DATA PROVIDED ::
Segment Open

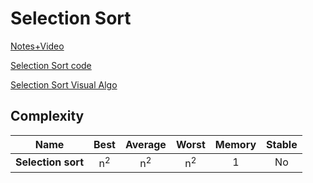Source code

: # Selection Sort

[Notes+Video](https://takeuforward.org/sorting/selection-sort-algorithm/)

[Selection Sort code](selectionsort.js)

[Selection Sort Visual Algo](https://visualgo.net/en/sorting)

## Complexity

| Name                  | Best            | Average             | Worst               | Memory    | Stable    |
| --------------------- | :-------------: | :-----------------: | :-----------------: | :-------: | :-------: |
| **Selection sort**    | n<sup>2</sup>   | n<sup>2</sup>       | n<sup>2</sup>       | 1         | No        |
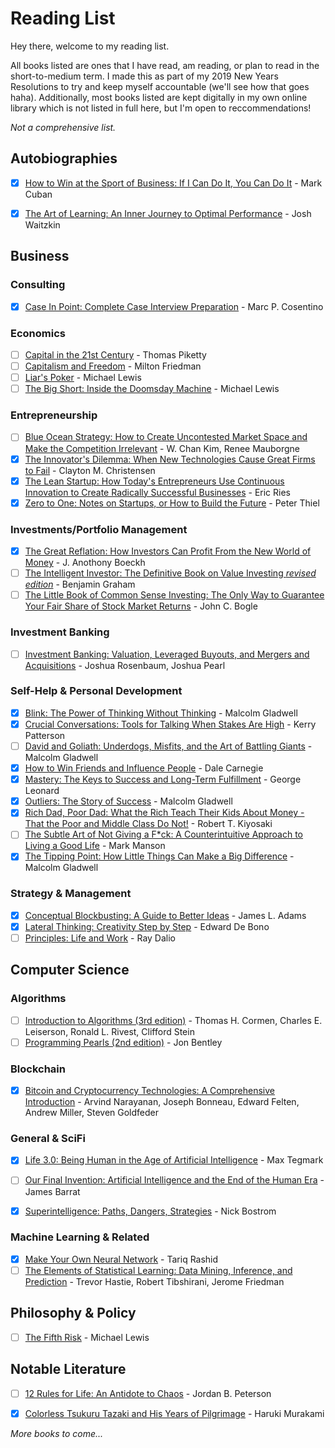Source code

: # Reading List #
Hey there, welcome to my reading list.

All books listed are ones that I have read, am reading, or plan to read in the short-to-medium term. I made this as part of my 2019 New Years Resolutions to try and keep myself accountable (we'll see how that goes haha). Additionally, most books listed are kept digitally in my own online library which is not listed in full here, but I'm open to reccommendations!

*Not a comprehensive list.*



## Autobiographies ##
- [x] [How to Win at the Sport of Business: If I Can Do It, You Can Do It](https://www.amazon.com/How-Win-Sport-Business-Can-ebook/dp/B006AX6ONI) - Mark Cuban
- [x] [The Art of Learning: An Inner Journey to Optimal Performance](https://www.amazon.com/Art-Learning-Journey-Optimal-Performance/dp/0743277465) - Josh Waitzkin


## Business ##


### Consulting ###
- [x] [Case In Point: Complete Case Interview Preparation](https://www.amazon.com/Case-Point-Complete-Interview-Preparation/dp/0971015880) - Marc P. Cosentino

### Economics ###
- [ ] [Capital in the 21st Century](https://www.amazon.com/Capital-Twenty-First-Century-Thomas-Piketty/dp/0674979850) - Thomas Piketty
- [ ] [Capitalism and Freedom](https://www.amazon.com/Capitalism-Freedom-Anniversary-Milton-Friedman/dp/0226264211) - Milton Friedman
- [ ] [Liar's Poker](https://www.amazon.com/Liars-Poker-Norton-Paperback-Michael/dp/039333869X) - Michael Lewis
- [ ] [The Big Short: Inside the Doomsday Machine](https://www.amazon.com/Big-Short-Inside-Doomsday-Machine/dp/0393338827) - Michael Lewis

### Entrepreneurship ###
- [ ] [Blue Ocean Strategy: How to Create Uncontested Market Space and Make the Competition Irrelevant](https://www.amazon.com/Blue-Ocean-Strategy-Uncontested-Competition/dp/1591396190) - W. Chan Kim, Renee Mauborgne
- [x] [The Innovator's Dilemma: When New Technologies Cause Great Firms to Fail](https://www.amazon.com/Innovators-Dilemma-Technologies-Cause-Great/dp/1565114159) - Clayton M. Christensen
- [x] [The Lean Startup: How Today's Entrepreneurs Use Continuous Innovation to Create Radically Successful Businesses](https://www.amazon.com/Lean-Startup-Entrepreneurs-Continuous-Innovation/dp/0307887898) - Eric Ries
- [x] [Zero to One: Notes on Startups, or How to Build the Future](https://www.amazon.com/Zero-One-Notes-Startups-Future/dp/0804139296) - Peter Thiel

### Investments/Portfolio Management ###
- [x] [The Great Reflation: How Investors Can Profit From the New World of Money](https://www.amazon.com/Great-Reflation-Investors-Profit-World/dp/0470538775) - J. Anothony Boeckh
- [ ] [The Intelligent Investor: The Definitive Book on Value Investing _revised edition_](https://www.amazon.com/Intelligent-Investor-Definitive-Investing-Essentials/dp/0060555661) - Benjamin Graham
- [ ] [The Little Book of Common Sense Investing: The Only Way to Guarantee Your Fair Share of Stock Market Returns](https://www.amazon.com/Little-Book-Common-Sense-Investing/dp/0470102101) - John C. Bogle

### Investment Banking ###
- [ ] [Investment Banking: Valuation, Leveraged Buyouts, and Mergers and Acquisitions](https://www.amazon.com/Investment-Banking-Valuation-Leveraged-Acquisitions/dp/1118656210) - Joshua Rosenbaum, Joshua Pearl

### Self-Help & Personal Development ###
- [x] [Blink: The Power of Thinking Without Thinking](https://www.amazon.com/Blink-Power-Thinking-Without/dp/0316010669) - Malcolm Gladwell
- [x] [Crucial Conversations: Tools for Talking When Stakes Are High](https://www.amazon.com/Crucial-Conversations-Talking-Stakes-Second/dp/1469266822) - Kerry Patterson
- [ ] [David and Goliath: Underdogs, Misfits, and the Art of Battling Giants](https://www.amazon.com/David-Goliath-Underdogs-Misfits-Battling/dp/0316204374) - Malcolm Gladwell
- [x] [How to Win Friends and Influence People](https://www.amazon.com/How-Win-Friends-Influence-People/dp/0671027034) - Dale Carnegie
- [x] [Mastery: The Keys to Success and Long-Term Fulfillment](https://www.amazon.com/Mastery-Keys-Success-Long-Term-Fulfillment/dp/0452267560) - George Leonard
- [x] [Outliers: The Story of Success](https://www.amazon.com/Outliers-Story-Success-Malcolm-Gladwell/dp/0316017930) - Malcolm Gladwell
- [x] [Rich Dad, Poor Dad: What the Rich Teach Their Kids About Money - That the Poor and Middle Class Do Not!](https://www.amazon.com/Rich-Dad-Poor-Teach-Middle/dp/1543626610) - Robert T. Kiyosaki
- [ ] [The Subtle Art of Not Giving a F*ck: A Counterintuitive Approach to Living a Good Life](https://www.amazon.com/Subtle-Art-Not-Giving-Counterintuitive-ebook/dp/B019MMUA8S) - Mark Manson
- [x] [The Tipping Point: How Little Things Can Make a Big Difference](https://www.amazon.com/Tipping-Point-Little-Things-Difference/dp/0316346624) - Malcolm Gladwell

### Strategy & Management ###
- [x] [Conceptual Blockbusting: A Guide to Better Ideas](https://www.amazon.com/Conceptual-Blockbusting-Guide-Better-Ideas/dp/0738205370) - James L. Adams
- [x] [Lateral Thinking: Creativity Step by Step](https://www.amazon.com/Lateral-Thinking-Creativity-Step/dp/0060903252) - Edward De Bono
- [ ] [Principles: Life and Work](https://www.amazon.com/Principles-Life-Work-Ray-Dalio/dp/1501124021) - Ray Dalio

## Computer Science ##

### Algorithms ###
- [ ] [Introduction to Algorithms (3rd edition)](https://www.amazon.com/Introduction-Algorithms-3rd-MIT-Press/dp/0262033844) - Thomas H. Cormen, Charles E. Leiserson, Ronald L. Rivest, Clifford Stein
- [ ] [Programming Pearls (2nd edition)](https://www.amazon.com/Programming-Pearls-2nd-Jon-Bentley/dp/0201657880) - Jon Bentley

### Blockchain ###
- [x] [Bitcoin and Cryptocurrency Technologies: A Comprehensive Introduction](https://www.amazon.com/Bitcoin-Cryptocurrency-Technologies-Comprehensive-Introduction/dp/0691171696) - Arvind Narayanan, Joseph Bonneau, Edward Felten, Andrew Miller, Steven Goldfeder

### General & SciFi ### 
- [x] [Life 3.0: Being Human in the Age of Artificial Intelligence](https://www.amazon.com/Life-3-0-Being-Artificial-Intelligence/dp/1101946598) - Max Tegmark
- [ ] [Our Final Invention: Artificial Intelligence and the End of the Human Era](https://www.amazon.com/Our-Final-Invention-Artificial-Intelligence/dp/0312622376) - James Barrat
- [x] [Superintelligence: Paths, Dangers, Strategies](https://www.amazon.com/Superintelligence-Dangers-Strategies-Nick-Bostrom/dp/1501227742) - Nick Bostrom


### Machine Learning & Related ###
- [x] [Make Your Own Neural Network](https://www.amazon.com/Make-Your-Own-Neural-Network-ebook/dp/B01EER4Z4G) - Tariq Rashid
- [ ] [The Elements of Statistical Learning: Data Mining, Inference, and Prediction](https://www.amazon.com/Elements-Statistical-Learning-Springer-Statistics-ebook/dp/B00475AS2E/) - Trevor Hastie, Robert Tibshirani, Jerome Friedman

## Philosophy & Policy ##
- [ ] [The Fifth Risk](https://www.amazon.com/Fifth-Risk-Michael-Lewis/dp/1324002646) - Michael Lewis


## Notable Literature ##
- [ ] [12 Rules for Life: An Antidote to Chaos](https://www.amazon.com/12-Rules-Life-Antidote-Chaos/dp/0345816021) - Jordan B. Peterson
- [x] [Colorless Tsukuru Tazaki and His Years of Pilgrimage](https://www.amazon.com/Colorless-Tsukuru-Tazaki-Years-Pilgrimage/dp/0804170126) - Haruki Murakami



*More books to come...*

Segment Closed

TASK :: When a line in the records above holds "Market", that line is to be reported.

RESULT BELOW ::
- [ ] [Blue Ocean Strategy: How to Create Uncontested Market Space and Make the Competition Irrelevant](https://www.amazon.com/Blue-Ocean-Strategy-Uncontested-Competition/dp/1591396190) - W. Chan Kim, Renee Mauborgne
- [ ] [The Little Book of Common Sense Investing: The Only Way to Guarantee Your Fair Share of Stock Market Returns](https://www.amazon.com/Little-Book-Common-Sense-Investing/dp/0470102101) - John C. Bogle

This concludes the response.